自分たちが見えないところで、確実に地球への負担は大きくなっていっているのが現実です。
このまま放っておくわけにはいかないと、平成27年(2015年)に、アメリカ・ニューヨークの国際連合本部で開催された国連サミットで「持続可能な開発目標(Sustainable Development Goals:SDGs)」を中核とする「持続可能な開発のための2030アジェンダ」が採択されました。

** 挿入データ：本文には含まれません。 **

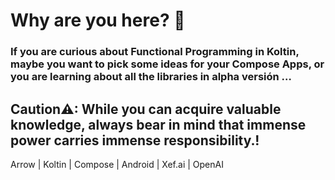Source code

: # Why are you here? 👀

### If you are curious about Functional Programming in **Koltin,** maybe you want to pick some ideas for your Compose Apps, or you are learning about all the libraries in alpha versión …

## Caution⚠: While you can acquire valuable knowledge, always bear in mind that immense power carries immense responsibility.! 

Arrow | Koltin | Compose | Android | Xef.ai | OpenAI 
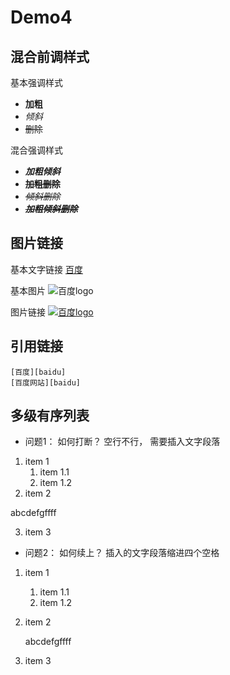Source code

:# Demo4

## 混合前调样式

基本强调样式

- **加粗**
- *倾斜*
- ~~删除~~

混合强调样式

- ***加粗倾斜***
- **~~加粗删除~~**
- *~~倾斜删除~~*
- ***~~加粗倾斜删除~~***

## 图片链接

基本文字链接
[百度](http://www.baidu.com)

基本图片
![百度logo](https://www.baidu.com/img/bd_logo1.png?where=super "百度logo")

图片链接
[![百度logo](https://www.baidu.com/img/bd_logo1.png?where=super "百度logo")](https://www.baidu.com/img/bd_logo1.png?where=super "百度logo")


## 引用链接

	[百度][baidu]
	[百度网站][baidu]

<!-- 以下是本文用到的链接 -->
[baidu]:http://www.baidu.com

## 多级有序列表

- 问题1： 如何打断？
	空行不行， 需要插入文字段落
	
1. item 1
    1. item 1.1
    1. item 1.2
2. item 2

abcdefgffff

3. item 3

- 问题2： 如何续上？
	插入的文字段落缩进四个空格
	
1. item 1
    1. item 1.1
    1. item 1.2
2. item 2

	abcdefgffff

3. item 3



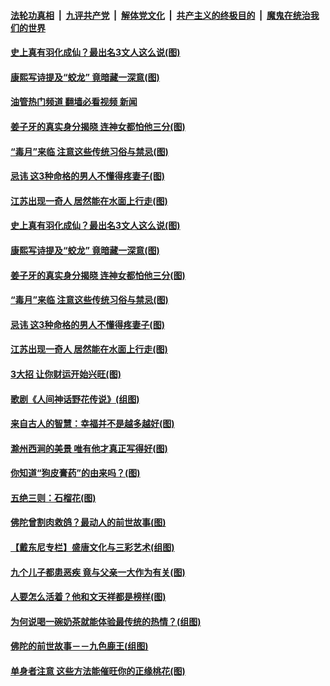 ####  [法轮功真相](../../../../basic/blob/master/README.md?t=05310731) &nbsp;|&nbsp; [九评共产党](../../../../9ping.md/blob/master/README.md?t=05310731) &nbsp;|&nbsp; [解体党文化](../../../../jtdwh.md/blob/master/README.md?t=05310731)  &nbsp;|&nbsp; [共产主义的终极目的](../../../../gczydzjmd.md/blob/master/README.md?t=05310731) &nbsp;|&nbsp; [魔鬼在统治我们的世界](../../../../mgztzwmdsj.md/blob/master/README.md?t=05310731) 

#### [史上真有羽化成仙？最出名3文人这么说(图)](../pages/p7/1007582.md?t=05310731) 

#### [康熙写诗提及“蛟龙” 竟暗藏一深意(图)](../pages/p7/1007159.md?t=05310731) 

#### [油管热门频道 翻墙必看视频 新闻](http://45.76.130.85:81/youtube.html?05310731)

#### [姜子牙的真实身分揭晓 连神女都怕他三分(图)](../pages/p7/1007753.md?t=05310731) 

#### [“毒月”来临 注意这些传统习俗与禁忌(图)](../pages/p7/1002837.md?t=05310731) 

#### [忌讳 这3种命格的男人不懂得疼妻子(图)](../pages/p7/1002845.md?t=05310731) 

#### [江苏出现一奇人 居然能在水面上行走(图)](../pages/p7/1007543.md?t=05310731) 

#### [史上真有羽化成仙？最出名3文人这么说(图)](../pages/p7/1007582.md?t=05310731) 


#### [康熙写诗提及“蛟龙” 竟暗藏一深意(图)](../pages/p7/1007159.md?t=05310731) 

#### [姜子牙的真实身分揭晓 连神女都怕他三分(图)](../pages/p7/1007753.md?t=05310731) 

#### [“毒月”来临 注意这些传统习俗与禁忌(图)](../pages/p7/1002837.md?t=05310731) 

#### [忌讳 这3种命格的男人不懂得疼妻子(图)](../pages/p7/1002845.md?t=05310731) 

#### [江苏出现一奇人 居然能在水面上行走(图)](../pages/p7/1007543.md?t=05310731) 

#### [3大招 让你财运开始兴旺(图)](../pages/p7/1003164.md?t=05310731) 

#### [歌剧《人间神话野花传说》(组图)](../pages/p7/1007744.md?t=05310731) 

#### [来自古人的智慧：幸福并不是越多越好(图)](../pages/p7/1007541.md?t=05310731) 

#### [滁州西涧的美景 唯有他才真正写得好(图)](../pages/p7/1007157.md?t=05310731) 

#### [你知道“狗皮膏药”的由来吗？(图)](../pages/p7/1007557.md?t=05310731) 

#### [五绝三则：石榴花(图)](../pages/p7/1007649.md?t=05310731) 

#### [佛陀曾割肉救鸽？最动人的前世故事(图)](../pages/p7/1006579.md?t=05310731) 

#### [【戴东尼专栏】盛唐文化与三彩艺术(组图)](../pages/p7/1005097.md?t=05310731) 

#### [九个儿子都患恶疾 竟与父亲一大作为有关(图)](../pages/p7/1007478.md?t=05310731) 

#### [人要怎么活着？他和文天祥都是榜样(图)](../pages/p7/1007156.md?t=05310731) 

#### [为何说喝一碗奶茶就能体验最传统的热情？(组图)](../pages/p7/1006530.md?t=05310731) 

#### [佛陀的前世故事－－九色鹿王(组图)](../pages/p7/1006578.md?t=05310731) 

#### [单身者注意 这些方法能催旺你的正缘桃花(图)](../pages/p7/1004551.md?t=05310731) 

<img src='http://gfw-breaker.win/goodnews/indexes/p7.md' width='0px' height='0px'/>
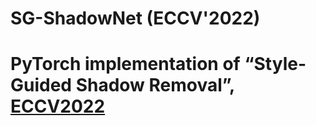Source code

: # SG-ShadowNet (ECCV'2022)

# PyTorch implementation of “Style-Guided Shadow Removal”, [ ECCV2022 ]( https://eccv2022.ecva.net/ )
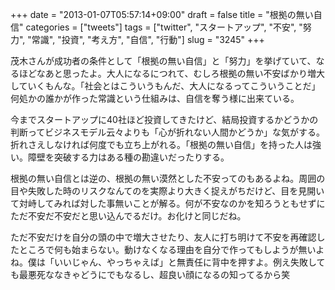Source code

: +++
date = "2013-01-07T05:57:14+09:00"
draft = false
title = "根拠の無い自信"
categories = ["tweets"]
tags = ["twitter", "スタートアップ", "不安", "努力", "常識", "投資", "考え方", "自信", "行動"]
slug = "3245"
+++

茂木さんが成功者の条件として「根拠の無い自信」と「努力」を挙げていて、なるほどなあと思ったよ。大人になるにつれて、むしろ根拠の無い不安ばかり増大していくもんな。「社会とはこういうもんだ、大人になるってこういうことだ」何処かの誰かが作った常識という仕組みは、自信を奪う様に出来ている。

今までスタートアップに40社ほど投資してきたけど、結局投資するかどうかの判断ってビジネスモデル云々よりも「心が折れない人間かどうか」な気がする。折れさえしなければ何度でも立ち上がれる。「根拠の無い自信」を持った人は強い。障壁を突破する力はある種の勘違いだったりする。

根拠の無い自信とは逆の、根拠の無い漠然とした不安ってのもあるよね。周囲の目や失敗した時のリスクなんてのを実際より大きく捉えがちだけど、目を見開いて対峙してみれば対した事無いことが解る。何が不安なのかを知ろうともせずにただ不安だ不安だと思い込んでるだけ。お化けと同じだね。

ただ不安だけを自分の頭の中で増大させたり、友人に打ち明けて不安を再確認したところで何も始まらない。動けなくなる理由を自分で作ってもしようが無いよね。僕は「いいじゃん、やっちゃえば」と無責任に背中を押すよ。例え失敗しても最悪死ななきゃどうにでもなるし、超良い顔になるの知ってるから笑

持続可能な開発目標=Sustainable Development Goalsを略して、SDGsと呼ばれます。
下記が、SDGsのロゴです。
持続可能な開発のための2030アジェンダの特徴
・平成28年(2016年)から平成42年(2030年)までの国際社会共通の目標
・発展途上国/先進国関係なく適応される普遍性がある
・採択を受けて、各国・地域・地球規模でアジェンダの実施のための行動を起こす必要があり、それらの行動のフォローアップ及びレビューが必要
「持続可能な開発目標(Sustainable Development Goals:SDGs)」の17ゴール
※環境に関することは赤文字にしています。
ゴール1(貧困)
:あらゆる場所のあらゆる形態の貧困を終わらせる
ゴール2(飢餓)
:飢餓を終わらせ、食糧安全保障及び栄養改善を実現し、持続可能な農業を促進する
ゴール3(健康な生活)
:あらゆる年齢の全ての人々の健康的な生活を確保し、福祉を促進する
ゴール4(教育)
:全ての人々への包摂的かつ公平な質の高い教育を提供し、生涯教育の機会を促進する
ゴール5(ジェンダー平等)
:ジェンダー平等を達成し、全ての女性及び女子のエンパワーメントを行う
ゴール6(水)
:全ての人々の水と衛生の利用可能性と持続可能な管理を確保する
ゴール7(エネルギー)
:全ての人々の、安価かつ信頼できる持続可能な現代的エネルギーへのアクセスを確保する
ゴール8(雇用)
:包摂的かつ持続可能な経済成長及び全ての人々の完全かつ生産的な雇用とディーセント・ワーク(適切な雇用)を促進する
ゴール9(インフラ)
:レジリエントなインフラ構築、包摂的かつ持続可能な産業化の促進及びイノベーションの拡大を図る
ゴール10(不平等の是正)
:各国内及び各国間の不平等を是正する
ゴール11(安全な都市)
:包摂的で安全かつレジリエントで持続可能な都市及び人間居住を実現する
ゴール12(持続可能な生産・消費)
:持続可能な生産消費形態を確保する
ゴール13(気候変動)
:気候変動及びその影響を軽減するための緊急対策を講じる
ゴール14(海洋)
:持続可能な開発のために海洋資源を保全し、持続的に利用する
ゴール15 (生態系・森林)
:陸域生態系の保護・回復・持続可能な利用の推進、森林の持続可能な管理、砂漠化への対処、並びに土地の劣化の阻止・防止及び生物多様性の損失の阻止を促進する
ゴール16(法の支配等)
:持続可能な開発のための平和で包摂的な社会の促進、全ての人々への司法へのアクセス提供及びあらゆるレベルにおいて効果的で説明責任のある包摂的な制度の構築を図る
ゴール17 (パートナーシップ)
:持続可能な開発のための実施手段を強化し、グローバル・パートナーシップを活性化する (以上IGES仮訳)
「169のターゲット」
資料:IGES資料より環境省作成
目指す17のゴールのうち、たくさんのゴールが環境に関連しています。
SDGsの環境との関わり
SDGsの17のゴールを見ると、「ゴール6(水)」、「ゴール12(持続可能な生産・消費)」、「ゴール13(気候変動)」、「ゴール14(海洋)」、「ゴール15(生態系・森林)」等のゴールは、特に環境と関わりが深くなっています。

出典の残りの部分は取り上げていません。